◆ **Assignment**
Count, in the listing that follows, every line containing the word "πολιτικό". Give the number by itself.

◆ **Supplied information**
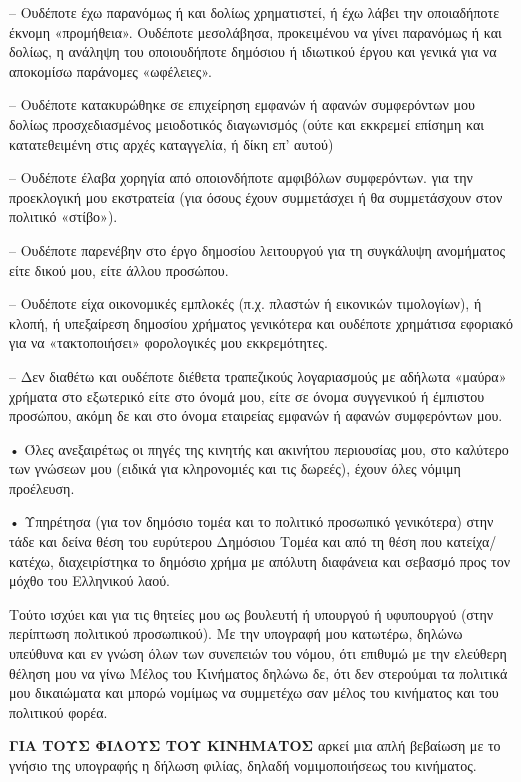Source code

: \documentclass[a4paper]{article}
\begin{document}
– Ουδέποτε έχω παρανόμως ή και δολίως χρηματιστεί, ή έχω λάβει την οποιαδήποτε έκνομη «προμήθεια». Ουδέποτε μεσολάβησα, προκειμένου να γίνει παρανόμως ή και δολίως, η ανάληψη του οποιουδήποτε δημόσιου ή ιδιωτικού έργου και γενικά για να αποκομίσω παράνομες «ωφέλειες».

– Ουδέποτε κατακυρώθηκε σε επιχείρηση εμφανών ή αφανών συμφερόντων μου δολίως προσχεδιασμένος μειοδοτικός διαγωνισμός (ούτε και εκκρεμεί επίσημη και κατατεθειμένη στις αρχές καταγγελία, ή δίκη επ’ αυτού) 

– Ουδέποτε έλαβα χορηγία από οποιονδήποτε αμφιβόλων συμφερόντων. για την προεκλογική μου εκστρατεία (για όσους έχουν συμμετάσχει ή θα συμμετάσχουν στον πολιτικό «στίβο»).

– Ουδέποτε παρενέβην στο έργο δημοσίου λειτουργού για τη συγκάλυψη ανομήματος είτε δικού μου, είτε άλλου προσώπου.

– Ουδέποτε είχα οικονομικές εμπλοκές (π.χ. πλαστών ή εικονικών τιμολογίων), ή κλοπή, ή υπεξαίρεση δημοσίου χρήματος γενικότερα και ουδέποτε χρημάτισα εφοριακό για να «τακτοποιήσει» φορολογικές μου εκκρεμότητες.

– Δεν διαθέτω και ουδέποτε διέθετα τραπεζικούς λογαριασμούς με αδήλωτα «μαύρα» χρήματα στο εξωτερικό είτε στο όνομά μου, είτε σε όνομα συγγενικού ή έμπιστου προσώπου, ακόμη δε και στο όνομα εταιρείας εμφανών ή αφανών συμφερόντων μου.

• Όλες ανεξαιρέτως οι πηγές της κινητής και ακινήτου περιουσίας μου, στο καλύτερο των γνώσεων μου (ειδικά για κληρονομιές και τις δωρεές), έχουν όλες νόμιμη προέλευση.

• Υπηρέτησα (για τον δημόσιο τομέα και το πολιτικό προσωπικό γενικότερα) στην τάδε και δείνα θέση του ευρύτερου Δημόσιου Τομέα και από τη θέση που κατείχα/κατέχω, διαχειρίστηκα το δημόσιο χρήμα με απόλυτη διαφάνεια και σεβασμό προς τον μόχθο του Ελληνικού λαού.

Τούτο ισχύει και για τις θητείες μου ως βουλευτή ή υπουργού ή υφυπουργού (στην περίπτωση πολιτικού προσωπικού).
Με την υπογραφή μου κατωτέρω, δηλώνω υπεύθυνα και εν γνώση όλων των συνεπειών του νόμου, ότι επιθυμώ με την ελεύθερη θέληση μου να γίνω Μέλος του Κινήματος δηλώνω δε, ότι δεν στερούμαι τα πολιτικά μου δικαιώματα και μπορώ νομίμως να συμμετέχω σαν μέλος του κινήματος και του πολιτικού φορέα.

\textbf{ΓΙΑ ΤΟΥΣ ΦΙΛΟΥΣ ΤΟΥ ΚΙΝΗΜΑΤΟΣ} αρκεί μια απλή βεβαίωση με το γνήσιο της υπογραφής η δήλωση φιλίας, δηλαδή νομιμοποιήσεως του κινήματος.
\end{document}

◆ **Solution**
2